The use of photography in astronomy was extremely important, having numerous advantages over visual observation. Daguerreotype images were replaced by the wet collodion process, which accelerated the exposure more than a hundred times and added considerable detail to the picture. The first images of the sun and moon, solar corona, solar spectrum and stars appeared. Techniques of photography were gradually perfected and photographic materials improved. The camera could capture the yellow, red and infrared areas of the spectrum, and photography was increasingly applied to practical astronomical research.

The astronomer, geodesist and gravimetric analyser Alexei Pavlovich Gansky (1870-1908) was born in Odessa and studied at the physics and mathematics faculty of Novorossiysk University (in Odessa), where he prepared for a professorship after graduation. At that time the Odessa Astronomical Observatory was headed by Professor A. K. Kononovich, a progressive scholar and talented pedagogue, also one of the first researchers in Russia to study astrophysics. Under his supervision A. P. Gansky devoted most of his time between 1894 and 1896 to photographing the sun and examining sunspots. Despite using very modest instruments (a 6.5-inch refractor), he took some exceptional shots.

As distinct from the photosphere and chromosphere the outer area of the sun’s atmosphere, the corona, is very extensive: it stretches for millions of kilometres, corresponding to several solar radiuses, and its weaker prolongation continues still further. Density of matter in the solar corona decreases with height significantly more slowly than the density of air in the terrestrial atmosphere. The reduction in air density as related to elevation is determined by the earth’s gravity. The best time to observe the solar corona occurs during the complete phase of a solar eclipse. But in the few minutes this lasts it is very hard to record even the overall appearance of the corona, let alone specific detail. The eye of the observer scarcely manages to get accustomed to the sudden twilight before the bright solar ray appearing beyond the rim of the moon already heralds the end of the eclipse. Hence sketches of the corona by experienced observers during one and the same eclipse were often very different. It was even impossible to precisely define the colour.
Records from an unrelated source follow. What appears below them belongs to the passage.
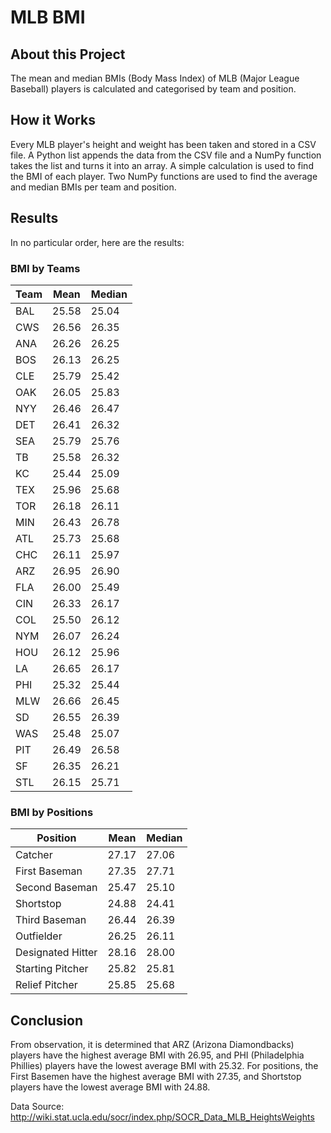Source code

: # MLB BMI
## About this Project
The mean and median BMIs (Body Mass Index) of MLB (Major League Baseball) players is calculated and categorised by team and position.
## How it Works
Every MLB player's height and weight has been taken and stored in a CSV file. A Python list appends the data from the CSV file and a NumPy function takes the list and turns it into an array. A simple calculation is used to find the BMI of each player. Two NumPy functions are used to find the average and median BMIs per team and position.
## Results
In no particular order, here are the results:
### BMI by Teams
| Team | Mean | Median |
| --- | --- | --- |
| BAL | 25.58 | 25.04 |
| CWS | 26.56 | 26.35 |
| ANA | 26.26 | 26.25 |
| BOS | 26.13 | 26.25 |
| CLE | 25.79 | 25.42 |
| OAK | 26.05 | 25.83 |
| NYY | 26.46 | 26.47 |
| DET | 26.41 | 26.32 |
| SEA | 25.79 | 25.76 |
| TB | 25.58 | 26.32 |
| KC | 25.44 | 25.09 |
| TEX | 25.96 | 25.68 |
| TOR | 26.18 | 26.11 |
| MIN | 26.43 | 26.78 |
| ATL | 25.73 | 25.68 |
| CHC | 26.11 | 25.97 |
| ARZ | 26.95 | 26.90 |
| FLA | 26.00 | 25.49 |
| CIN | 26.33 | 26.17 |
| COL | 25.50 | 26.12 |
| NYM | 26.07 | 26.24 |
| HOU | 26.12 | 25.96 |
| LA | 26.65 | 26.17 |
| PHI | 25.32 | 25.44 |
| MLW | 26.66 | 26.45 |
| SD | 26.55 | 26.39 |
| WAS | 25.48 | 25.07 |
| PIT | 26.49 | 26.58 |
| SF | 26.35 | 26.21 |
| STL | 26.15 | 25.71 |
### BMI by Positions
| Position | Mean | Median |
| --- | --- | --- |
| Catcher | 27.17 | 27.06 |
| First Baseman | 27.35 | 27.71 |
| Second Baseman | 25.47 | 25.10 |
| Shortstop | 24.88 | 24.41 |
| Third Baseman | 26.44 | 26.39 |
| Outfielder | 26.25 | 26.11 |
| Designated Hitter | 28.16 | 28.00 |
| Starting Pitcher | 25.82 | 25.81 |
| Relief Pitcher | 25.85 | 25.68 |
## Conclusion
From observation, it is determined that ARZ (Arizona Diamondbacks) players have the highest average BMI with 26.95, and PHI (Philadelphia Phillies) players have the lowest average BMI with 25.32. For positions, the First Basemen have the highest average BMI with 27.35, and Shortstop players have the lowest average BMI with 24.88.

Data Source: http://wiki.stat.ucla.edu/socr/index.php/SOCR_Data_MLB_HeightsWeights
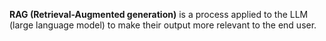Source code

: **RAG (Retrieval-Augmented generation)** is a process applied to the LLM (large language model) to make their output more relevant to the end user.


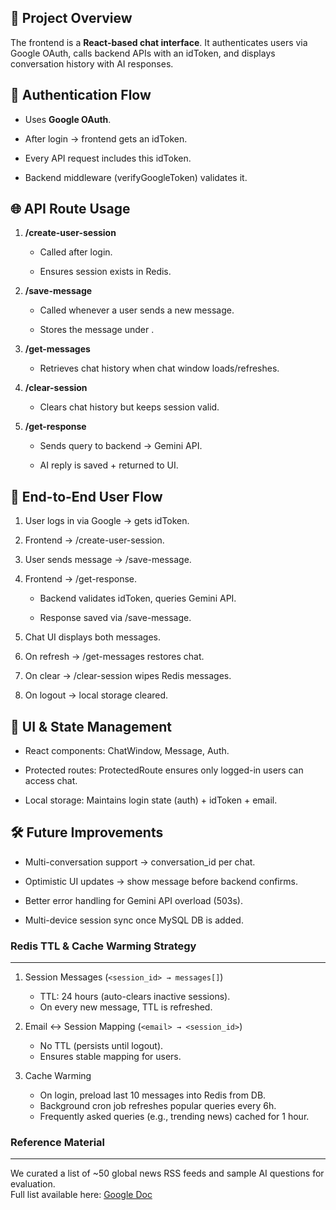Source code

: 🚀 Project Overview
-------------------

The frontend is a **React-based chat interface**. It authenticates users via Google OAuth, calls backend APIs with an idToken, and displays conversation history with AI responses.

🔑 Authentication Flow
----------------------

*   Uses **Google OAuth**.
    
*   After login → frontend gets an idToken.
    
*   Every API request includes this idToken.
    
*   Backend middleware (verifyGoogleToken) validates it.
    

🌐 API Route Usage
------------------

1.  **/create-user-session**
    
    *   Called after login.
        
    *   Ensures session exists in Redis.
        
2.  **/save-message**
    
    *   Called whenever a user sends a new message.
        
    *   Stores the message under .
        
3.  **/get-messages**
    
    *   Retrieves chat history when chat window loads/refreshes.
        
4.  **/clear-session**
    
    *   Clears chat history but keeps session valid.
        
5.  **/get-response**
    
    *   Sends query to backend → Gemini API.
        
    *   AI reply is saved + returned to UI.
        

💬 End-to-End User Flow
-----------------------

1.  User logs in via Google → gets idToken.
    
2.  Frontend → /create-user-session.
    
3.  User sends message → /save-message.
    
4.  Frontend → /get-response.
    
    *   Backend validates idToken, queries Gemini API.
        
    *   Response saved via /save-message.
        
5.  Chat UI displays both messages.
    
6.  On refresh → /get-messages restores chat.
    
7.  On clear → /clear-session wipes Redis messages.
    
8.  On logout → local storage cleared.
    

🎨 UI & State Management
------------------------

*   React components: ChatWindow, Message, Auth.
    
*   Protected routes: ProtectedRoute ensures only logged-in users can access chat.
    
*   Local storage: Maintains login state (auth) + idToken + email.
    

🛠 Future Improvements
----------------------

*   Multi-conversation support → conversation\_id per chat.
    
*   Optimistic UI updates → show message before backend confirms.
    
*   Better error handling for Gemini API overload (503s).
    
*   Multi-device session sync once MySQL DB is added.

  ### Redis TTL & Cache Warming Strategy
------------------------------------------
1. Session Messages (`<session_id> → messages[]`)  
   - TTL: 24 hours (auto-clears inactive sessions).  
   - On every new message, TTL is refreshed.

2. Email ↔ Session Mapping (`<email> → <session_id>`)  
   - No TTL (persists until logout).  
   - Ensures stable mapping for users.

3. Cache Warming  
   - On login, preload last 10 messages into Redis from DB.  
   - Background cron job refreshes popular queries every 6h.  
   - Frequently asked queries (e.g., trending news) cached for 1 hour.
  
### Reference Material  
----------------------
We curated a list of ~50 global news RSS feeds and sample AI questions for evaluation.  
Full list available here: [Google Doc](https://docs.google.com/document/d/1tHGzBD-72pW6NALvXeAVPfZ4KVv1efFI42fWU8g1kc4/edit?usp=sharing)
The invention of photography gave astronomers an objective and documentary research method. The first successful photographs revealed many details of the corona: coronal rays, all manner of ‘arcs’, ‘helmets’ and other complex formations clearly related to active regions. The chief characteristic of the corona is its radiant structure. Coronal rays take a wide variety of forms: sometimes they are short, sometimes long, they can be straight or very looped.
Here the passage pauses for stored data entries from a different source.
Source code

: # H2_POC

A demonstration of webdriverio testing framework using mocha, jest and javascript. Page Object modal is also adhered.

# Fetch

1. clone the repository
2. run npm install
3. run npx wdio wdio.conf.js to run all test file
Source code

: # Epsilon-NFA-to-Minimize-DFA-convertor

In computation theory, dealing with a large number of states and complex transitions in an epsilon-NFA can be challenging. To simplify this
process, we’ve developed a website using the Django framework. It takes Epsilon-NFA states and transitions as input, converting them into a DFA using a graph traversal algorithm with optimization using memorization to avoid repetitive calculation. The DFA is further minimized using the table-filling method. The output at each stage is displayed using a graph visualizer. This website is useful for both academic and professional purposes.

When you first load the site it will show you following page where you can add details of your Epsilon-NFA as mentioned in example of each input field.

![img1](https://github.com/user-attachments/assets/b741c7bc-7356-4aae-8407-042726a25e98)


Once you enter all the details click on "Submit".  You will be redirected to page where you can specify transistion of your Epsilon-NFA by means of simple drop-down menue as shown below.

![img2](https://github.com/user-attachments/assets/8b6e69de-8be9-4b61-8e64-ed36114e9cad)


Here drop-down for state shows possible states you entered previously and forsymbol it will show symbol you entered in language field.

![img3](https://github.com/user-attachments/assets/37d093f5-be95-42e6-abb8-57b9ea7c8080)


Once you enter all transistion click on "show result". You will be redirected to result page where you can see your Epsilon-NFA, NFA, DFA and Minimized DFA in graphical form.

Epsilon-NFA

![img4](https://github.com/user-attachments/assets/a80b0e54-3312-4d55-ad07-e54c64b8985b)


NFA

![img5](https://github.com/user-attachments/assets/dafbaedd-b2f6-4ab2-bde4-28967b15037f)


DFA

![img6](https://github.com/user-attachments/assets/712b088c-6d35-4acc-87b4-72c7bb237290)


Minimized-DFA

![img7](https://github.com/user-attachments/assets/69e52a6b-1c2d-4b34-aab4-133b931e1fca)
In 1896 A. P. Gansky arrived at Pulkovo to make a closer study of astrophotography. In the summer of that year he was invited to participate in a Pulkovo Observatory research expedition to observe the total eclipse of the sun on 9 August 1896 from Novaya Zemlya. This expedition proved a success in all respects. In addition, Alexei Pavlovich collected photographs and sketches of total solar eclipses made by many different astronomers in different years. Based on analysis of all the collected scientific material he made important conclusions about the form of the corona being dependent on the number of spots on the sun. With the maximum number of sunspots the corona forms an unbroken luminescence around the sun. With the minimum number the corona is increasingly drawn along the solar equator and its light is correspondingly weaker. In this way Gansky discovered the change in the solar corona’s shape, phased in an 11-year cycle of solar activity. His prediction of the coronal form in the total solar eclipse of 1900 was brilliantly corroborated in subsequent years by many other astronomers. Thus Gansky drew attention for the first time to the universality of the 11-year cycle for active physical phenomena occurring in all strata of the solar atmosphere. Incidentally, he also discovered the 80-year cycle of solar activity.
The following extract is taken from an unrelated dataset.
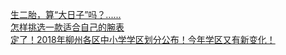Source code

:   
[生二胎，算“大日子”吗？......](http://www.dianyue.me/archives/293/rycuwnb2ham7sbb5/)  
[怎样挑选一款适合自己的腕表](http://www.dianyue.me/archives/830/6pcpgv4tn5fs4n0n/)  
[定了！2018年柳州各区中小学学区划分公布！今年学区又有新变化！](http://www.dianyue.me/archives/491/7kw6hd4wyut3g9kb/)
After careful investigation it was established that a definite link exists between the coronal structure and certain formations in the solar atmosphere. For example, bright and straight coronal rays are usually observed above spots and faculae. Neighbouring rays bend towards them. At the base of coronal rays the chromosphere is brighter. This area is usually referred to as activee. It is hotter and denser than adjacent non-active areas. Above spots in the corona bright complex formations can be seen. Prominences are also often surrounded by clouds of coronal matter. At the turn of the 19th to 20th centuries, before plasma physics really existed, the observed properties of the corona seemed an inexplicable mystery. The corona proved to be a unique natural laboratory in which it was possible to observe matter in the most unusual and inaccessible conditions on earth.

In 1897 A. P. Gansky began attending lectures in mathematics, physics and astronomy at the Sorbonne, at the same time studying lunar photography with Loewy at the Paris Observatory. Subsequently he worked at the Meudon Observatory, world-famous for its classic methods of solar photography, with the eminent French astronomer P. J. C. Janssen. Over the years Gansky made nine ascents to Mont Blanc, where Janssen’s observatory was located, and carried out valuable observations there. He was commissioned by Janssen to study the solar constant with the aid of André Crova’s actinometer. Here, on Mont Blanc, Gansky made great progress in the search for ways to photograph the solar corona without an eclipse. He also carried out observations of Venus, assessing the period of alteration in its brightness and taking gravimetric measurements.

In the late 19th and early 20th centuries there was a search for new approaches, methods and technical resources in observational astronomy. French scholars Janssen and Flammarion were enthusiasts of astronomical observation from balloons and made many ascents using ‘montgolfières’, the hot air balloons invented by the Montgolfier brothers. Gansky went on balloon flights for research purposes twice in Paris and once in St. Petersburg.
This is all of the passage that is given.